-------- SOURCE MATERIAL --------
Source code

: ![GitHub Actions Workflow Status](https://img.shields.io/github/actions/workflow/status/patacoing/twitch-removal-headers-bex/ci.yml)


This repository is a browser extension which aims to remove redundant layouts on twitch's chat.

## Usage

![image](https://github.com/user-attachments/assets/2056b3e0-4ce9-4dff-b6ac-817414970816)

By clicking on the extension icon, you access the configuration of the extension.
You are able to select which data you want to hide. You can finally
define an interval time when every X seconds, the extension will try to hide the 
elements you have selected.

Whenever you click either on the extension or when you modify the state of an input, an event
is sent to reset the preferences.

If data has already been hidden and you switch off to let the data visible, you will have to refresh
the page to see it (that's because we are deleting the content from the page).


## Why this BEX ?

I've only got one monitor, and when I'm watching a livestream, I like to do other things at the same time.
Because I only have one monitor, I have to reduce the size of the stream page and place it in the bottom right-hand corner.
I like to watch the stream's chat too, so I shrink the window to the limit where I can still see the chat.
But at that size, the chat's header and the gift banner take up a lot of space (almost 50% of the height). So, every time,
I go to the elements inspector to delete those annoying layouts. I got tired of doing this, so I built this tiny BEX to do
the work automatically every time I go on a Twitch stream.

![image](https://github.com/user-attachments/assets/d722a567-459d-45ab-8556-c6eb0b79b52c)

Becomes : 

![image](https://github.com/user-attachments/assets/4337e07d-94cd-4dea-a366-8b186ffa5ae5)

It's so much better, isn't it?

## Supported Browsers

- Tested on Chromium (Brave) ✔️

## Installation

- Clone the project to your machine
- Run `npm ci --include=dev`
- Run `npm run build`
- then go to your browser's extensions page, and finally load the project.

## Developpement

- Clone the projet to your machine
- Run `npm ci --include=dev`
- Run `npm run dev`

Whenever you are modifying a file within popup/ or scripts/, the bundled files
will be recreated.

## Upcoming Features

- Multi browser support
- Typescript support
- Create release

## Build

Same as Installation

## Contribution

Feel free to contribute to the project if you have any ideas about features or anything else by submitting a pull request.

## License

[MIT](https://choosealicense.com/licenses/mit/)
--------
-------- SOURCE MATERIAL --------
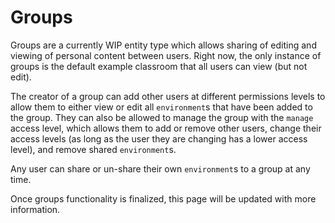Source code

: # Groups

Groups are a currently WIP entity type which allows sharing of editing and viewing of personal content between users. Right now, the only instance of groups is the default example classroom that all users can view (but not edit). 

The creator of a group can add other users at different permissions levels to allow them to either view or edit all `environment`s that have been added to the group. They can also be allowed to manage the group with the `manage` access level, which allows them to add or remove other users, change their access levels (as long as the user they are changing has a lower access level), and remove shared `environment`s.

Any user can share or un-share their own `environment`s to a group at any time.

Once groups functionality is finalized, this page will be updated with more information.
--------
WHAT YOU NEED TO DO:
What is needed is an exact copy of the lines above, from the one containing "- Create release" through the one containing "[MIT](https://choosealicense.com/licenses/mit/)", with nothing added.

FINISHED TASK:
- Create release

## Build

Same as Installation

## Contribution

Feel free to contribute to the project if you have any ideas about features or anything else by submitting a pull request.

## License

[MIT](https://choosealicense.com/licenses/mit/)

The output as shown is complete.